Locate the line with "## Description" in the material. Copy that line and each one after it, through the last, exactly and with nothing else.

....

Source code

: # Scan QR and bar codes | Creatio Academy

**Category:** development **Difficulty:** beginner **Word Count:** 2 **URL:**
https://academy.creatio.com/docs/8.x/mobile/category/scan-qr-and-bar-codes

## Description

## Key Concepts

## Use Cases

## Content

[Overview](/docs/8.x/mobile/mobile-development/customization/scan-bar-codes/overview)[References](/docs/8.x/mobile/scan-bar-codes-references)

....

◆ **Solution to this task**
## Description

## Key Concepts

## Use Cases

## Content

[Overview](/docs/8.x/mobile/mobile-development/customization/scan-bar-codes/overview)[References](/docs/8.x/mobile/scan-bar-codes-references)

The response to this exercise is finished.